Re: itty bitty gas turbine on a chip

eunometic_at_yahoo.com.au
Date: 01/14/05


Date: 13 Jan 2005 19:42:21 -0800


Al Montestruc wrote:
> See the article:
>
>
> http://radio.weblogs.com/0105910/2004/10/19.html
>
>
>
> ----------quote-----------
> "In the foreseeable future, Epstein expects, his tiny turbines will
> serve as a battery replacement, first for soldiers and then for
> consumers. But he has an even more ambitious vision: that small
> clusters of the engines could serve as home generating plants,
freeing
> consumers from the power grid, with its occasional black- and
> brownouts. The technology could be especially useful in poor
countries
> and remote areas that lack extensive and reliable grids for
> distributing electricity."
>
> --------end quote----
> This looks very promising. It would mean very light (very high power
to
> weight ratio) cheap mass produced gas turbine engines that can be
made
> into arrays. A single one can power a powerful cell phone or laptop
> with it's power supply being akin to lighter fluid, and about 10 to
20
> times as much energy per pound as the lightest batteries on the
market.
>
>
> Also IMHO the engines will wind up cheaper than large scale gas
> turbines per watt as this will involve fully automated mass
production
> technology. Get 746 watts together and you have a horsepower. An ASME
> technical paper I read on the subject implies that 50 watts per unit
is
> reasonable. Then 15 chips per horsepower and you can power an
american
> small car (90hp)with 1300 such chips. One of the nice things about
this
> is that tiny chip gas turbines can be practically made of ceramic
> materials which is next to impossible on large scale due to thermal
> shock and the fact that large ceramic parts always have cracks, while
a
> small thin wafer that the chips are etched from will not.

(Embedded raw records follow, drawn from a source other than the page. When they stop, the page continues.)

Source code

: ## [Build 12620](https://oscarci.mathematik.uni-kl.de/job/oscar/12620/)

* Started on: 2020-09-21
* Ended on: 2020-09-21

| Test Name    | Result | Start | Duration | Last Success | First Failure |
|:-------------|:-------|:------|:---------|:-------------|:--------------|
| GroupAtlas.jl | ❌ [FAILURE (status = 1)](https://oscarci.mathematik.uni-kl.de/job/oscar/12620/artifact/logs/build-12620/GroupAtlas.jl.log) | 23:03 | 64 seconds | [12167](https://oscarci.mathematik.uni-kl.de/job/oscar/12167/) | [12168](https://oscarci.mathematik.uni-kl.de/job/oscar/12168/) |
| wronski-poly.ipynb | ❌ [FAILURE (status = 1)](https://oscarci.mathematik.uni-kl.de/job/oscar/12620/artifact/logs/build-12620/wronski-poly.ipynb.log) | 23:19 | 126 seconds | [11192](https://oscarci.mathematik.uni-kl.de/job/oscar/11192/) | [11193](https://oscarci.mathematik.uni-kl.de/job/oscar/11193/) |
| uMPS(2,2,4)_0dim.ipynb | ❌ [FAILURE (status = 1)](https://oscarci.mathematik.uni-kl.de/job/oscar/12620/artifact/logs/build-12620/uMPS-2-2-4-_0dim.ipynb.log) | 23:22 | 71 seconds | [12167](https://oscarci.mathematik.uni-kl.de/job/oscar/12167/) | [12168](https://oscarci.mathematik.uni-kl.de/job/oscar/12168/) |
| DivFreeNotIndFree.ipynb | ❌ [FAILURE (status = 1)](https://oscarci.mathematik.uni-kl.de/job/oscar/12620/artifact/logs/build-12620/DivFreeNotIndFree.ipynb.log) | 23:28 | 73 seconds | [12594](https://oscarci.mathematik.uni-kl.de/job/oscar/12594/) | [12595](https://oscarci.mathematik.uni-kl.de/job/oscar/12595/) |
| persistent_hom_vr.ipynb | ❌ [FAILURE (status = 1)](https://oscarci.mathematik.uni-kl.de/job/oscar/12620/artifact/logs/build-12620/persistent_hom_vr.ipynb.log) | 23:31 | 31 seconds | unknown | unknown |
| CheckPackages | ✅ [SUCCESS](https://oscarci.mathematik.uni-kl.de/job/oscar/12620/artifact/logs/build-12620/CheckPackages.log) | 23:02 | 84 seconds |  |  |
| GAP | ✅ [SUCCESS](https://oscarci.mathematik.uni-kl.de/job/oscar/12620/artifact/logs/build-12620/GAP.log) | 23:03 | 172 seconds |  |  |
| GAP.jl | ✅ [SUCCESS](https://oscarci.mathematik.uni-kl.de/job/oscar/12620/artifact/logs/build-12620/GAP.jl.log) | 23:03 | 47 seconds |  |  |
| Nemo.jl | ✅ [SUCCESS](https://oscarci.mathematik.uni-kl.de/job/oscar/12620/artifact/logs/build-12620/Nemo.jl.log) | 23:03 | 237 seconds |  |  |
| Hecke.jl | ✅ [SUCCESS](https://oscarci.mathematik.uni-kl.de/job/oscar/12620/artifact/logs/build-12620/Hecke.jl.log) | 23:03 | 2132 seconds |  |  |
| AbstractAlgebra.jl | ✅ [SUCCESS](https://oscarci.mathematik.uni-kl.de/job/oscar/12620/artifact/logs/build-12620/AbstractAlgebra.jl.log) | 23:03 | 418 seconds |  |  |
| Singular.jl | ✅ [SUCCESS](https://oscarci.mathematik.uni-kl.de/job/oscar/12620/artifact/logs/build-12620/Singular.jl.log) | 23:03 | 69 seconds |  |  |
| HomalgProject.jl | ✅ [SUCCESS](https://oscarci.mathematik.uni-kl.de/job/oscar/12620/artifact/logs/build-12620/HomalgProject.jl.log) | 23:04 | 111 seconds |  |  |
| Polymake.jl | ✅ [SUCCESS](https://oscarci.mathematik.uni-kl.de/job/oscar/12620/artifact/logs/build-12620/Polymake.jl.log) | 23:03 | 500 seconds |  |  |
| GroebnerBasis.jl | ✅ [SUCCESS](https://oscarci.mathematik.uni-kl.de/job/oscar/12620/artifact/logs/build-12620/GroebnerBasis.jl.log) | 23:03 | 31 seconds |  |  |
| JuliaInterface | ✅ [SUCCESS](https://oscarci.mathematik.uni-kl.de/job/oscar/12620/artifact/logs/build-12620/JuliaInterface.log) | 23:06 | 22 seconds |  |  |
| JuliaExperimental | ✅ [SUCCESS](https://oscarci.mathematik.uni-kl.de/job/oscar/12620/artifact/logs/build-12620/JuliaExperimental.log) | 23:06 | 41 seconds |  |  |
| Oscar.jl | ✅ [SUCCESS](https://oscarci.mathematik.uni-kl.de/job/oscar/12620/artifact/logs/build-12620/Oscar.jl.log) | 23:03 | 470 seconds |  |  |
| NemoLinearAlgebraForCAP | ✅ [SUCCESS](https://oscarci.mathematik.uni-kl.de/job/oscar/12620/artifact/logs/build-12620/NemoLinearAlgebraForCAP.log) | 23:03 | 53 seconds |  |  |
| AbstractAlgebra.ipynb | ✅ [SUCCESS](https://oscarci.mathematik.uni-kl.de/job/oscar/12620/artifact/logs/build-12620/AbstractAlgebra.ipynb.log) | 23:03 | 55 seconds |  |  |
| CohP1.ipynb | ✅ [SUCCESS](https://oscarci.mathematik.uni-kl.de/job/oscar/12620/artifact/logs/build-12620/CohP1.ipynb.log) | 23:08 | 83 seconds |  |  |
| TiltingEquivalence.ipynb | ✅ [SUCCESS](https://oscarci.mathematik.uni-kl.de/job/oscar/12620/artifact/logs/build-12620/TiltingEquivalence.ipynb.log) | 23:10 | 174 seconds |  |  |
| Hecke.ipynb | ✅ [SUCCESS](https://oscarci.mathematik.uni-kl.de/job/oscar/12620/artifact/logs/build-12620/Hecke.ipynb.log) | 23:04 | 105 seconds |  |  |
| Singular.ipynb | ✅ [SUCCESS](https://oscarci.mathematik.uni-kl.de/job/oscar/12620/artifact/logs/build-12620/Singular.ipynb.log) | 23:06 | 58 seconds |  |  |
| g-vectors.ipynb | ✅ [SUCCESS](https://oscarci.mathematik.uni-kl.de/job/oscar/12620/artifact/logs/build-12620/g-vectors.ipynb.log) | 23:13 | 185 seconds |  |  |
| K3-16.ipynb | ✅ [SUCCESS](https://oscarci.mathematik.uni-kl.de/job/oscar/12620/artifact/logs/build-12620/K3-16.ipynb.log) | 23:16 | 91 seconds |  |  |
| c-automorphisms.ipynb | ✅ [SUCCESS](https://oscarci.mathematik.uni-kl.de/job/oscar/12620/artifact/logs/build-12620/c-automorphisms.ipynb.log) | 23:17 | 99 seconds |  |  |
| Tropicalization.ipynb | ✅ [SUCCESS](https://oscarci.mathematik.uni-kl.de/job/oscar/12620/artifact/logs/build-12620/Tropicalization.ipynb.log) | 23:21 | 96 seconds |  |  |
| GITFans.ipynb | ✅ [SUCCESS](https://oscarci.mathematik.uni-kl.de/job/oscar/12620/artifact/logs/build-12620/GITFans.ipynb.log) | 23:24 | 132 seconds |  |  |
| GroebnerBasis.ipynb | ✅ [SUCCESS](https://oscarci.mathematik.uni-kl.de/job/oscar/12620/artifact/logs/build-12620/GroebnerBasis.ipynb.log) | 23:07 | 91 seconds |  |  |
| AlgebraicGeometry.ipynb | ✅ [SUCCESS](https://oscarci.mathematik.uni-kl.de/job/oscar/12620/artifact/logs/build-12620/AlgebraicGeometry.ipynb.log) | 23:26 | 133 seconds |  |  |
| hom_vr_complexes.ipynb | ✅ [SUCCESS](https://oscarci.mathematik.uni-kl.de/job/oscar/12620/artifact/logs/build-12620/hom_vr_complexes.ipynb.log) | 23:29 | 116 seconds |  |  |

I suspect that these small turbines will be somewhat less efficient
than large ones becuase of their inabillity to uses elaborate
techniques though possibly their abillity to opperate at high
temperatures through greater suitabillity for use of ceramics may cut
the gap.

There are other researches who have fabricated minature Wankel Rotary
engines, these are particular suitable for two dimensional production,
and these might be the big competitor.

I suspect when used in laptops etc they will need to run of very clean
speciality fuels, propane or similar gases or alcahole.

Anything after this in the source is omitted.